I touch: the gummy surface of a countertop left mottled and blemished by dirty cups, bowls, dishes, and wrappers; a slightly damp, highly stinky baseball jersey as I throw it into the dying washer; a wet shower mat with my bare feet, causing me to leap onto cold tiles. (Ick.)


And there you have it. It's probably not the A+ work my children received on their poems describing places like Disneyworld or the zoo, but it's my poem and I'm sticking to it.

Thursday, May 16, 2013

On Baseball And Grace

Yesterday there was an enormous row at our house. My brave, baseball playing son decided he no longer wants to play baseball. He was dressed in his uniform and ready to go, yet digging in his cleats and refusing to go. There was yelling. There were tears. There were slamming doors. It was ugly.

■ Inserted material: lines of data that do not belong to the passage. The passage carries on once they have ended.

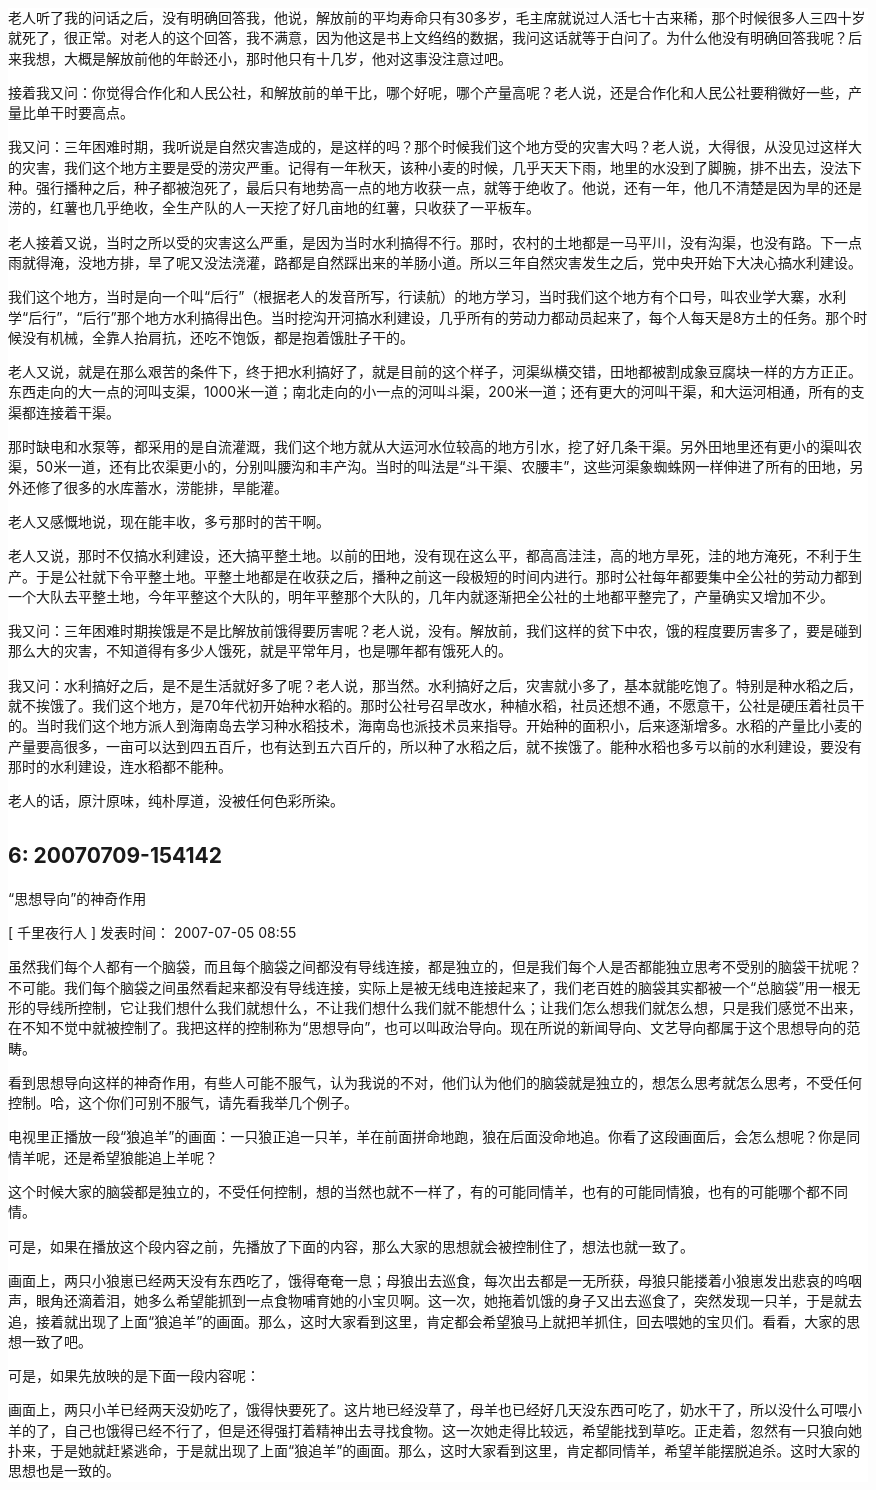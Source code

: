 老人听了我的问话之后，没有明确回答我，他说，解放前的平均寿命只有30多岁，毛主席就说过人活七十古来稀，那个时候很多人三四十岁就死了，很正常。对老人的这个回答，我不满意，因为他这是书上文绉绉的数据，我问这话就等于白问了。为什么他没有明确回答我呢？后来我想，大概是解放前他的年龄还小，那时他只有十几岁，他对这事没注意过吧。

接着我又问：你觉得合作化和人民公社，和解放前的单干比，哪个好呢，哪个产量高呢？老人说，还是合作化和人民公社要稍微好一些，产量比单干时要高点。

我又问：三年困难时期，我听说是自然灾害造成的，是这样的吗？那个时候我们这个地方受的灾害大吗？老人说，大得很，从没见过这样大的灾害，我们这个地方主要是受的涝灾严重。记得有一年秋天，该种小麦的时候，几乎天天下雨，地里的水没到了脚腕，排不出去，没法下种。强行播种之后，种子都被泡死了，最后只有地势高一点的地方收获一点，就等于绝收了。他说，还有一年，他几不清楚是因为旱的还是涝的，红薯也几乎绝收，全生产队的人一天挖了好几亩地的红薯，只收获了一平板车。

老人接着又说，当时之所以受的灾害这么严重，是因为当时水利搞得不行。那时，农村的土地都是一马平川，没有沟渠，也没有路。下一点雨就得淹，没地方排，旱了呢又没法浇灌，路都是自然踩出来的羊肠小道。所以三年自然灾害发生之后，党中央开始下大决心搞水利建设。

我们这个地方，当时是向一个叫“后行”（根据老人的发音所写，行读航）的地方学习，当时我们这个地方有个口号，叫农业学大寨，水利学“后行”，“后行”那个地方水利搞得出色。当时挖沟开河搞水利建设，几乎所有的劳动力都动员起来了，每个人每天是8方土的任务。那个时候没有机械，全靠人抬肩抗，还吃不饱饭，都是抱着饿肚子干的。

老人又说，就是在那么艰苦的条件下，终于把水利搞好了，就是目前的这个样子，河渠纵横交错，田地都被割成象豆腐块一样的方方正正。东西走向的大一点的河叫支渠，1000米一道；南北走向的小一点的河叫斗渠，200米一道；还有更大的河叫干渠，和大运河相通，所有的支渠都连接着干渠。

那时缺电和水泵等，都采用的是自流灌溉，我们这个地方就从大运河水位较高的地方引水，挖了好几条干渠。另外田地里还有更小的渠叫农渠，50米一道，还有比农渠更小的，分别叫腰沟和丰产沟。当时的叫法是“斗干渠、农腰丰”，这些河渠象蜘蛛网一样伸进了所有的田地，另外还修了很多的水库蓄水，涝能排，旱能灌。

老人又感慨地说，现在能丰收，多亏那时的苦干啊。

老人又说，那时不仅搞水利建设，还大搞平整土地。以前的田地，没有现在这么平，都高高洼洼，高的地方旱死，洼的地方淹死，不利于生产。于是公社就下令平整土地。平整土地都是在收获之后，播种之前这一段极短的时间内进行。那时公社每年都要集中全公社的劳动力都到一个大队去平整土地，今年平整这个大队的，明年平整那个大队的，几年内就逐渐把全公社的土地都平整完了，产量确实又增加不少。

我又问：三年困难时期挨饿是不是比解放前饿得要厉害呢？老人说，没有。解放前，我们这样的贫下中农，饿的程度要厉害多了，要是碰到那么大的灾害，不知道得有多少人饿死，就是平常年月，也是哪年都有饿死人的。

我又问：水利搞好之后，是不是生活就好多了呢？老人说，那当然。水利搞好之后，灾害就小多了，基本就能吃饱了。特别是种水稻之后，就不挨饿了。我们这个地方，是70年代初开始种水稻的。那时公社号召旱改水，种植水稻，社员还想不通，不愿意干，公社是硬压着社员干的。当时我们这个地方派人到海南岛去学习种水稻技术，海南岛也派技术员来指导。开始种的面积小，后来逐渐增多。水稻的产量比小麦的产量要高很多，一亩可以达到四五百斤，也有达到五六百斤的，所以种了水稻之后，就不挨饿了。能种水稻也多亏以前的水利建设，要没有那时的水利建设，连水稻都不能种。

老人的话，原汁原味，纯朴厚道，没被任何色彩所染。

## 6: 20070709-154142

“思想导向”的神奇作用  

[ 千里夜行人 ]  发表时间： 2007-07-05 08:55

虽然我们每个人都有一个脑袋，而且每个脑袋之间都没有导线连接，都是独立的，但是我们每个人是否都能独立思考不受别的脑袋干扰呢？不可能。我们每个脑袋之间虽然看起来都没有导线连接，实际上是被无线电连接起来了，我们老百姓的脑袋其实都被一个“总脑袋”用一根无形的导线所控制，它让我们想什么我们就想什么，不让我们想什么我们就不能想什么；让我们怎么想我们就怎么想，只是我们感觉不出来，在不知不觉中就被控制了。我把这样的控制称为“思想导向”，也可以叫政治导向。现在所说的新闻导向、文艺导向都属于这个思想导向的范畴。

看到思想导向这样的神奇作用，有些人可能不服气，认为我说的不对，他们认为他们的脑袋就是独立的，想怎么思考就怎么思考，不受任何控制。哈，这个你们可别不服气，请先看我举几个例子。

电视里正播放一段“狼追羊”的画面：一只狼正追一只羊，羊在前面拼命地跑，狼在后面没命地追。你看了这段画面后，会怎么想呢？你是同情羊呢，还是希望狼能追上羊呢？

这个时候大家的脑袋都是独立的，不受任何控制，想的当然也就不一样了，有的可能同情羊，也有的可能同情狼，也有的可能哪个都不同情。

可是，如果在播放这个段内容之前，先播放了下面的内容，那么大家的思想就会被控制住了，想法也就一致了。

画面上，两只小狼崽已经两天没有东西吃了，饿得奄奄一息；母狼出去巡食，每次出去都是一无所获，母狼只能搂着小狼崽发出悲哀的呜咽声，眼角还滴着泪，她多么希望能抓到一点食物哺育她的小宝贝啊。这一次，她拖着饥饿的身子又出去巡食了，突然发现一只羊，于是就去追，接着就出现了上面“狼追羊”的画面。那么，这时大家看到这里，肯定都会希望狼马上就把羊抓住，回去喂她的宝贝们。看看，大家的思想一致了吧。 

可是，如果先放映的是下面一段内容呢：

画面上，两只小羊已经两天没奶吃了，饿得快要死了。这片地已经没草了，母羊也已经好几天没东西可吃了，奶水干了，所以没什么可喂小羊的了，自己也饿得已经不行了，但是还得强打着精神出去寻找食物。这一次她走得比较远，希望能找到草吃。正走着，忽然有一只狼向她扑来，于是她就赶紧逃命，于是就出现了上面“狼追羊”的画面。那么，这时大家看到这里，肯定都同情羊，希望羊能摆脱追杀。这时大家的思想也是一致的。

Because we are the meanest parents in the world and believe that once you commit to a team you must follow through and finish the season, we made him go. He glared at us and told us that he wasn't playing next year. We told him fine. He huffed at us and told us we could make him go but we couldn't make him care about playing. He told us he just wouldn't try. We told him that was his choice. He could certainly go and not try and let his teammates and himself down. He told us he didn't care about his teammates. We told him that was his choice, but playing the rest of the season was not.

It was a very quiet 20 minute ride to the ball park.

When we got to the field, the coach was already on the field with some players having batting practice. Sean took his equipment and hustled onto the field. Batting practice hasn't been a problem. Despite the hitting slump in actual games, my boy has made some great hits during practice. Somehow it just hasn't translated to game time. So when it was Sean's turn to take some pitches, I was waiting to see if he would actually swing or if he would do as he threatened and not try but just stand and watch the ball breeze by.

He swung. He swung for the fences.

Unfortunately, it wasn't the fences he hit.

This is his coach's van. Ouch.

Sean swung hard and hit a pop up foul that went over the back stop. Waaaaay over. (This, incidentally, is not the first car to get hit. This is also the reason we never park in the front row.) It was like that ball was in slow motion. I could see it flying up, up, up, and then coming down, down, down. It looked for a second like it would hit between vehicles. Except it didn't. There was a loud *THUNK* and then a crackling crash as the window shattered.

Coach looked at my red-faced son and said, 'Nice hit.'

What happened next was a lesson in grace.

Sean apologized. Profusely. Coach told him not to worry about it because that's what insurance is for. (My beloved and I have already spoken to him about taking care of his deductible.) He told Sean that he knew he took a risk parking in the front row and that's why he parked with his back end in first. Then he told Sean that he knew he was a hitter. He told him that was a big hit, but next time swing faster.

Coach and my beloved swept out his van as best as they could and cleaned up the glass. Then coach called my brave, embarrassed, battling son over to his van. He said: 'I have three autographed balls in my office. I'd like yours to be the fourth. Would you autograph this ball for me?"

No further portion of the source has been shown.